An online petition launched by a solution provider CEO urged Microsoft to reconsider the 20 percent fee on monthly Microsoft 365 subscriptions, with the petition garnering more than 1,765 signatures.

Month-to-month subscriptions “have been an invaluable tool to help with cost reduction during COVID and other economic events. Adding an addition[al] 20 percent on these types of SKUs seems almost punitive in nature and, given the already 15 percent increase, is extreme,” the Change.org petition states.
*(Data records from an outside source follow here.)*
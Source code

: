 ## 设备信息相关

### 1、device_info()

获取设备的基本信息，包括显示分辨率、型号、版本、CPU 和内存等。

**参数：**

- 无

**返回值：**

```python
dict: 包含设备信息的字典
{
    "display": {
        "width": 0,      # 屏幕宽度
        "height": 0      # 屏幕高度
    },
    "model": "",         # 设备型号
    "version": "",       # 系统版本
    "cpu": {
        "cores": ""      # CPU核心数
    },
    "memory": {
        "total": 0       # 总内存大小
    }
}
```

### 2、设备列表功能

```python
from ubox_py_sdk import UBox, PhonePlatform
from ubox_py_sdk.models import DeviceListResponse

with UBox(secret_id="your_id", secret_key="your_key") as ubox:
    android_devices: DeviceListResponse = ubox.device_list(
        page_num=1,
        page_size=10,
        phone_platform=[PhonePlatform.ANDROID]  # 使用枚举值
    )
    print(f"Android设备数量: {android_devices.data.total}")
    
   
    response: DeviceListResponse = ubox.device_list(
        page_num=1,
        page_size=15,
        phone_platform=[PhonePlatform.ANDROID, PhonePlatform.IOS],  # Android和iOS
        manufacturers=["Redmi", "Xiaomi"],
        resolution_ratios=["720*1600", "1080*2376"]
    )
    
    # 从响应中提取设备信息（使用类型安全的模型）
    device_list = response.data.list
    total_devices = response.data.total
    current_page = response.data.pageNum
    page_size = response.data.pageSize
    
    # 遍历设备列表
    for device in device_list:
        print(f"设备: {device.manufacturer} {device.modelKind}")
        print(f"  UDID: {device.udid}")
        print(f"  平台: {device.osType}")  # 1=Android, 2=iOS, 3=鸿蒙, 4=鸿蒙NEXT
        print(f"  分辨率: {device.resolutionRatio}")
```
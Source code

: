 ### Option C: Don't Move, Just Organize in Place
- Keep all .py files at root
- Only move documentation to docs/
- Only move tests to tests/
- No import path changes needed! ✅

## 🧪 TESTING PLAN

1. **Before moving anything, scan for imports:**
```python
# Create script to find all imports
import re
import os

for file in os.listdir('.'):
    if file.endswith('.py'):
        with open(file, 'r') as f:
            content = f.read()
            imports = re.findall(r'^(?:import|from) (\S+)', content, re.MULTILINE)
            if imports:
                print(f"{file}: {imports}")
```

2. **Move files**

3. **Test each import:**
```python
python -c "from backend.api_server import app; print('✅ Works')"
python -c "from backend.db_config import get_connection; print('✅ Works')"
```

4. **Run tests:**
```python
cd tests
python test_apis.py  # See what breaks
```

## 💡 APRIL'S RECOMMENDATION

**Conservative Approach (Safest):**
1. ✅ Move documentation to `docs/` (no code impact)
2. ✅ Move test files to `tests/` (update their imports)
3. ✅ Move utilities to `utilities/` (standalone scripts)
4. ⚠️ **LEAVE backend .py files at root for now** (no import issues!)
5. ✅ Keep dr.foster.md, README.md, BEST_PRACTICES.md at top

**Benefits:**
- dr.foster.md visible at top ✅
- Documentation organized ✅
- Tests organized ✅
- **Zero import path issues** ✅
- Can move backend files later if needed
It goes on to say, “If this policy goes into effect, it will cause ripple effects with our vendors like Ingram, Synnex and Pax8 and many others, as they struggle to implement this change in their automatic procurement portals and try to handle the additional price change management. Help us make sure this increase doesn’t go into effect in 2022 by signing.”

1. Kaseya: REvil Ransomware Breach Sends Shock Waves Through The Channel

The Fourth of July holiday weekend provided MSPs with plenty of fireworks in the form of what has come to be known as one of the biggest ransomware heists in the history of computing.

Kaseya- an MSP platform mainstay- was the victim with the blockbuster breach of its Kaseya’s on-premise VSA remote monitoring and management tool by the Russia based REvil ranswomare gang.

The cyberattack compromised more than 60 MSPs and 1,500 of their end user customers, who were locked out of their systems with the cyber-criminals demanding a record $70 million ransomware payment to decrypt the systems.

Kaseya CEO Fred Voccola told CRN that ransomware gang who attacked Kaseya demanded ransom payment from end user organizations while passing over Kaseya and its MSPs.

The attack, however, ultimately left more than 36,000 MSPs without access to Kaseya’s flagship VSA Product for nearly ten days as the company worked on a patch for the on premises version of the VSA. Kaseya also kept the more widely used SaaS version of VSA offline as a precautionary measure.

Kaseya said the cybercriminals were able to exploit vulnerabilities in its VSA tool to pass authentication and run arbitrary command execution. This allowed REvil to leverage the VSA product‘s standard functionality and deploy ransomware to customer endpoints.

A researcher from The Dutch Institute for Vulnerability Disclosure (DIVD) had warned Kaseya about one of the vulnerabilities that REvil ended up exploiting nearly three months later. Kaseya had resolved four of the vulnerabilities disclosed by DIVDthrough patches released April 10 and May 8, but three vulnerabilities remained unresolved heading into late June, according to DVID.

The sophisticated attack was yet another reminder that MSPs are prime targets because of the ability of the cyber-criminals to attack hundreds and sometimes thousands of customers in one fell swoop through a single MSP.

Voccola, for his part, apologized to MSPs after the attack. “The fact that we had to take down VSA is very disappointing to me personally,” he said. “I feel like I let this community down, I let my company down, [and] our company let you down.”

Voccola told CRNtv in July that Kaseya would pay “millions of dollars of restitution for all of its customers who have suffered for this, whether they were breached or whether they were just held offline for two, three, four, five or six days. We will take care of it financially.” But in an interview with CRN published on Nov. 2 Voccola would not discuss whether Kaseya would reimburse MSPs impacted by the breach. “We don‘t disclose what we do financially,” he told CRN.

Michael Crean, president and CEO of Master MSSP Solutions Granted, which aided MSPs hit by the attack, told CRN that the MSP community needs to “become more forceful” with the RMM and VSA providers. “This is the world that we live in, unfortunately,” he said.